There needs to be a middle ground. Baldwin (2009) offers some great real world examples of how some hospitals and practices use hybrid systems to ensure effectiveness and quality while enjoying the benefits of digital records. According to Baldwin, there are many concerns to account for when considering a move from an all paper charting system to an all digital system. Many times, these concerns cannot be allayed and concessions between the two systems must be made. Brown (2008) suggests providing a solid education to the front-line staff regarding EMR implementation, and hence, obtaining their ‘buy in’ to the process to create a smoother transition to implementation. However, this does not address the safety concerns. Baldwin’s advice to analyze which processes should be computerized allows a solid business approach to EMR implementation, allowing some processes to remain paper-based if it makes sense to do so.


Baldwin, G. (2009). Straddling two worlds. Health Data Management, 17(8), 17-22.

Brown, H. (2008, April). View from the frontline: Does IT make patient care worse? He@lth Information on the Internet, 62(1), 9.
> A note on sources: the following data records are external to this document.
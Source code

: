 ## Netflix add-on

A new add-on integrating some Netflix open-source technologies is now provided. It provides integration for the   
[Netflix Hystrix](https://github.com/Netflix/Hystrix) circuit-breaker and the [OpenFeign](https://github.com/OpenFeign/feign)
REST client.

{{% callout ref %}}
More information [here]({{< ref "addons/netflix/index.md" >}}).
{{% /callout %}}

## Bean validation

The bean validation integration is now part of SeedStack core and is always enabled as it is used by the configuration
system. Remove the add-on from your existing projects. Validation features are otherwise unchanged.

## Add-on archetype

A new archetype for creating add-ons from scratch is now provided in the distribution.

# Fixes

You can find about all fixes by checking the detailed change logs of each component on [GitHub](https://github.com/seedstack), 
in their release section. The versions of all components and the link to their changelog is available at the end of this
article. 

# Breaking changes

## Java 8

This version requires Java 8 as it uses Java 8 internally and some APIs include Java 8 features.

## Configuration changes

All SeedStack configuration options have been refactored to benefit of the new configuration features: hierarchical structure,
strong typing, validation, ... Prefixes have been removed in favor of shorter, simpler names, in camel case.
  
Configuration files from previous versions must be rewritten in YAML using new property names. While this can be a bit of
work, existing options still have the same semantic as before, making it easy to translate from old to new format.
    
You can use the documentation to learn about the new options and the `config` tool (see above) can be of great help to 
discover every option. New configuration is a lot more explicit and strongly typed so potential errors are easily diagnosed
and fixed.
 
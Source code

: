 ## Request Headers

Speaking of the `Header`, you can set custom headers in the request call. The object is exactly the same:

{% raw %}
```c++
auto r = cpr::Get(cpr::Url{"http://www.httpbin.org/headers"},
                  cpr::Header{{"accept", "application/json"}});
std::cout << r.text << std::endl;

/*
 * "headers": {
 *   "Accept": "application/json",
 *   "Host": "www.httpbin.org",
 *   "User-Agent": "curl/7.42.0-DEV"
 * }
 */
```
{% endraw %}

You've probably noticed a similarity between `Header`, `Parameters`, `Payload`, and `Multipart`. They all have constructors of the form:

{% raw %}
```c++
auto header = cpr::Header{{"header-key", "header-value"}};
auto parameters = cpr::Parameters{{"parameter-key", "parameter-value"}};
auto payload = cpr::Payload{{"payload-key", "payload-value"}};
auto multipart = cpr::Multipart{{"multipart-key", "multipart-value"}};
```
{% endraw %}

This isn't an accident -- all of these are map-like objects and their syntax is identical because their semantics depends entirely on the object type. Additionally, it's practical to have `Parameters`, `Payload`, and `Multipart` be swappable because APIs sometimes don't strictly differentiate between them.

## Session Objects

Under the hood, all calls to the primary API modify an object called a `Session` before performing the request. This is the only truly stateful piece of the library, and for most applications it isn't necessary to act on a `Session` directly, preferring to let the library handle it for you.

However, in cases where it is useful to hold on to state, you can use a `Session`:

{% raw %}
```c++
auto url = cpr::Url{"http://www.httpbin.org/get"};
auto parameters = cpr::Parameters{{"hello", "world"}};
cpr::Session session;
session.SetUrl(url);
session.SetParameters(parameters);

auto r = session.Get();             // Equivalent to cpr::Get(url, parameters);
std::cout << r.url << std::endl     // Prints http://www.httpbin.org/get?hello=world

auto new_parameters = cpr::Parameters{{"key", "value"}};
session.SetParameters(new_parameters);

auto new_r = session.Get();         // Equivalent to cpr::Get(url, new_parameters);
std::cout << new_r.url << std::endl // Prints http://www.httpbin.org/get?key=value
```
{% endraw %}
Edmund, L. C. S., Ramaiah, C. K., & Gulla, S. P. (2009, November). Electronic medical records management systems: an overview. Journal of Library & Information Technology, 29(6), 3-12.

Ford, E. W., Menachemi, N., Peterson, L. T., & Huerta, T. R. (2009). Resistance is futile: But it is slowing the pace of EHR adoption nonetheless. Journal of the American Medical Informatics Association, 16, 274-281. doi:10.1197/jamia.M3042

The HWN Team. (2009, March). Electronic medical records: the pros and cons. Health Worldnet. Retrieved from http://healthworldnet.com/HeadsOrTails/electronic-medical-records-the-pros-and-cons/?C=6238

McDonald, R. & Roland, M. (2009, March). Pay for performance in primary care in England and California: Comparison of unintended consequences. Annals of Family Medicine, 7(2), 121-127. doi:10.1370/afm.946

Preidt, R. (2009, December 16). Pros and cons of electronic medical records weighed. Business Week. Retrieved from http://www.businessweek.com/lifestyle/content/healthday/634091.html

Terry, N. P. (2009). Personal health records: Directing more costs and risks to consumers? Drexel Law Review, 1(2), 216-260.